Blake is twintig, en onder zijn zeer Franse naam, Lipowski, Farsati of Martin, staat hij ingeschreven bij een hotelschool in een stadje in de Alpen. Let wel, dat was niet bij gebrek aan beter, hij had alles kunnen doen, hij hield ook van elektronica, van programmeren, hij was goed in talen, Engels bijvoorbeeld, drie maanden stage bij Lang’s in Londen waren voldoende geweest om het bijna accentloos te leren spreken. Maar wat Blake het allerleukst vindt is koken, om de blanco momenten bij het samenstellen van een recept, om de tijd die ongehaast voorbijgaat, zelfs in de koortsachtige bedrijvigheid van de keuken, om de trage, kalme seconden waarin hij de boter in de pan ziet smelten, de uien fruit, een soufflé ziet rijzen. Hij houdt van de geuren en de kruiden, hij houdt ervan een arrangement van kleuren en smaken op de borden te creëren. Hij had de beste leerling van de school kunnen zijn, maar verdomme, Lipowski (of Farsati, of Martin), als je nou eens een beetje vriendelijker tegen de klanten was, dat zou geen kwaad kunnen. Het is een dienstverlenend beroep, begrijp dat dan, Lipowski (of Farsati, of Martin), dienstverlenend!
Op een avond, in een bar, vertelt een of andere flink bezopen kerel hem dat hij iemand wil laten vermoorden. Daar zal hij wel een goede reden voor hebben, iets met werk, een vrouw, Blake maakt het niet uit.
‘Zou jij het doen, voor geld?’
‘Je bent gestoord,’ antwoordt Blake. ‘Compleet gestoord.’
‘Ik zal je betalen, en goed ook.’
Hij stelt een bedrag met drie nullen voor.
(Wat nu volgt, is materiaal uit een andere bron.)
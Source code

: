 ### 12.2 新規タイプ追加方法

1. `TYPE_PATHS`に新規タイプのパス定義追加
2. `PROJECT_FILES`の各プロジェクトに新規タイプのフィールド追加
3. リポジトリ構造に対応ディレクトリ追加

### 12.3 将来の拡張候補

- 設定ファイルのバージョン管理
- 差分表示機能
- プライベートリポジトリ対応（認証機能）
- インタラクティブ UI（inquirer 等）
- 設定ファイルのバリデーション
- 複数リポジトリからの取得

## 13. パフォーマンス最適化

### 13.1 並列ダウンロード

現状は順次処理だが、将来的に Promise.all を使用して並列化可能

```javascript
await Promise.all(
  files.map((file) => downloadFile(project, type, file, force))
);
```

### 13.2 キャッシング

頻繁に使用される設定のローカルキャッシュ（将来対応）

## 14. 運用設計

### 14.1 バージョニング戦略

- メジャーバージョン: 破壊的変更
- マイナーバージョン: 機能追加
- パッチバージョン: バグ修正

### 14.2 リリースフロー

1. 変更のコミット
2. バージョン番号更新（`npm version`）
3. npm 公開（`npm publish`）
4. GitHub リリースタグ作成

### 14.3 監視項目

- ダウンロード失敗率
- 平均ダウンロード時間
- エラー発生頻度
Blake lacht zich krom.
‘Echt? Neem je me in de maling?’
Blake drinkt, langzaam, hij neemt de tijd. De man is over de bar heen gezakt, Blake schudt hem door elkaar. ‘Luister, ik ken iemand die het kan doen. Voor het dubbele. Ik heb hem nog nooit ontmoet. Ik zal je morgen vertellen hoe je met hem in contact kunt komen, maar daarna heb je het er nooit meer over, Oké?’
Die nacht verzint Blake Blake. Naar William Blake, die hij heeft gelezen na het zien van Red Dragon, de film met Anthony Hopkins, en omdat een gedicht hem aansprak: ‘En ik spring in die gevaarlijke wereld: hulpeloos, naakt en schreeuwend / Als een demon, verborgen in een wolk’. En Blake, black en lake, dat bekt lekker.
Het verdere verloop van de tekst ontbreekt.